Prosecutors were today urged to consider bringing charges against soldiers accused of lying to Lord Saville’s inquiry into the Bloody Sunday killings.
Thirteen people were killed when members of 1 Para opened fire on a civil rights march in Derry on January 30th, 1972. A 14th man died later of his injuries.
Michael Mansfield QC, who represented the families of some of the victims, said the matter was so serious that the authorities should consider bringing charges of perjury.
In his report, published yesterday, Lord Saville concluded that some members of the Parachute Regiment "knowingly put forward false accounts" to justify opening fire on unarmed protesters.
Mr Mansfield said that while witnesses to the inquiry were given immunity from prosecution if they incriminated themselves in evidence, that did not cover false testimony.

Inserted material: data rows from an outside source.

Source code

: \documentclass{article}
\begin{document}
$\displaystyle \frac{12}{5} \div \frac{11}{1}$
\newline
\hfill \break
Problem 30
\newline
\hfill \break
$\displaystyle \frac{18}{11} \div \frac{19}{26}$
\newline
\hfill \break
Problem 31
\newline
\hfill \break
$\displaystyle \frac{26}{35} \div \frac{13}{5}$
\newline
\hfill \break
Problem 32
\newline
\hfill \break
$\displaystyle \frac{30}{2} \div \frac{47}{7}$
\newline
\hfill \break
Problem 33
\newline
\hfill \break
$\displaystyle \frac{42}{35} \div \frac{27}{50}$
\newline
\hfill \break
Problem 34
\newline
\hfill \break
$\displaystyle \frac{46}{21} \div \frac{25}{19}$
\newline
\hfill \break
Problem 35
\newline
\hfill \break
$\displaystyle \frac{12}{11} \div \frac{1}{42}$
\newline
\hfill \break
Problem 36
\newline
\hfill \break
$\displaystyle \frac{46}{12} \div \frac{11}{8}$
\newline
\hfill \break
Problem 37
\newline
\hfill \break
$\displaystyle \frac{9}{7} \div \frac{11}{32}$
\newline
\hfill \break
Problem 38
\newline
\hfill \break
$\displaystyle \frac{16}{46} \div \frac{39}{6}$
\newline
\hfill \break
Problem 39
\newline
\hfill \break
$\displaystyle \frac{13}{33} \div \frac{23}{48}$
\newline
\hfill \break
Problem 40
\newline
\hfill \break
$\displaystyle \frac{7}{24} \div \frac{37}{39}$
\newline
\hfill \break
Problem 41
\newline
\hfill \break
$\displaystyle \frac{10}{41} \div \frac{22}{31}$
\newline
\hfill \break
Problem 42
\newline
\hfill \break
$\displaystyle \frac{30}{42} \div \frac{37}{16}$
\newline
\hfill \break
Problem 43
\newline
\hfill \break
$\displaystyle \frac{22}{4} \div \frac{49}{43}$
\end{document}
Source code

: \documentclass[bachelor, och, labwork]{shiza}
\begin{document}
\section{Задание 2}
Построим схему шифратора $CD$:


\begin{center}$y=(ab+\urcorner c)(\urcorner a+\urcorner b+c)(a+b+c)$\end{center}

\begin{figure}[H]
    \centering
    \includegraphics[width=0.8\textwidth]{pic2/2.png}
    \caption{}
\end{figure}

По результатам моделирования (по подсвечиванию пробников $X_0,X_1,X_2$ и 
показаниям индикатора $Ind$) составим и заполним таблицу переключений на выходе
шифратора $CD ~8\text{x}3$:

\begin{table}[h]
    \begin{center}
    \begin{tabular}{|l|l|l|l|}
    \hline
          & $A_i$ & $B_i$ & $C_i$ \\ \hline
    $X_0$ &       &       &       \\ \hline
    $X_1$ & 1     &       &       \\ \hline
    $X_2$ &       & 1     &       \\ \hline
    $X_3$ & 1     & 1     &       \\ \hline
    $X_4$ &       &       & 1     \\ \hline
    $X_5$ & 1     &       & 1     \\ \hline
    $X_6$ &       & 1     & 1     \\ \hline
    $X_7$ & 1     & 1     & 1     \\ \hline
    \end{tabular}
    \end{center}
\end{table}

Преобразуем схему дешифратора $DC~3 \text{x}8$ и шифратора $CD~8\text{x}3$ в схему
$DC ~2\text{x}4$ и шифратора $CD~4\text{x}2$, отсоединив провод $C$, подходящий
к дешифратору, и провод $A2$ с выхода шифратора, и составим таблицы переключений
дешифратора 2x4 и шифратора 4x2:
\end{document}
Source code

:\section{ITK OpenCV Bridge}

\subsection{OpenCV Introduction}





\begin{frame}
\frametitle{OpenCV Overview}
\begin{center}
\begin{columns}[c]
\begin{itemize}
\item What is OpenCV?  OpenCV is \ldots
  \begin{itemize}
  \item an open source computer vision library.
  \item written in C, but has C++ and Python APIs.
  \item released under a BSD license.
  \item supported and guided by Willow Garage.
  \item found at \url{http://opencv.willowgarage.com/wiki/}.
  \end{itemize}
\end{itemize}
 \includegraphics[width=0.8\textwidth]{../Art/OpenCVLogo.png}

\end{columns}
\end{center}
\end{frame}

"I do think, given the strength and clarity of the conclusions, where invented stories or falsehoods were told, that the Director of Public Prosecutions, either here in Northern Ireland or in London, should consider whether it is so
serious - because the rule of law has been flagrantly breached on this occasion by a number of soldiers on a number of UK citizens - that consideration should be given to a prosecution," Mr Mansfield told the BBC Radio 4 Today programme.
In his report, Lord Saville said they had been victims of "unjustifiable firing" by the Paras.
He said that contrary to evidence given to the inquiry by British soldiers, none of the soldiers had fired on civilians in response to attacks or threatened attacks by nail or petrol bombers.
"No one threw or threatened to throw a nail or petrol bomb at the soldiers on Bloody Sunday. There was some firing by republican paramilitaries (though nothing approaching that claimed by some soldiers) . . . but in our view none of this firing provided any justification for the shooting of the civilian casualties," the report says.
He also ruled that apart from the firing by one soldier, Private T, there was no question of the gunfire which came from the soldiers being accidental or causing accidental casualties.
The inquiry found that of the 13 civilians killed on Bloody Sunday, only one – Jackie Duddy – was shot by a soldier who who had possibly fired "in a state of fear or panic".
It found that 10 of the civilians had been shot by soldiers who had "not fired in fear or panic", and that in the cases of the two others who were fatally wounded, it was "unlikely" that the soldiers who shot them were doing so out of fear or panic.
The report also said all the soldiers who were responsible for the casualties, apart from Pte T, had insisted they had shot at gunmen or bombers, "which they had not", and, "with the possible exception of Lance Cpl F's belated admission with regard to Michael Kelly, did not accept that they had shot the known casualties, which they had. "To our minds it inevitably followed that this materially undermined the credibility of the accounts given by the soldiers who fired."
No soldier of Support Company, the one responsible for all the gunfire casualties, was injured by gunfire on Bloody Sunday, the report added.
In relation to the behaviour of specific soldiers whose shots killed and injured people on Bloody Sunday – all of whom are not named – the report blames Lance Cpl F for causing more death and injury than any other individual soldier.
The report says the inquiry is sure that Lance Cpl F fired at and shot Bernard McGuigan and Patrick Doherty, and it was highly probably he was also responsible for shooting Patrick Campbell and Daniel McGowan.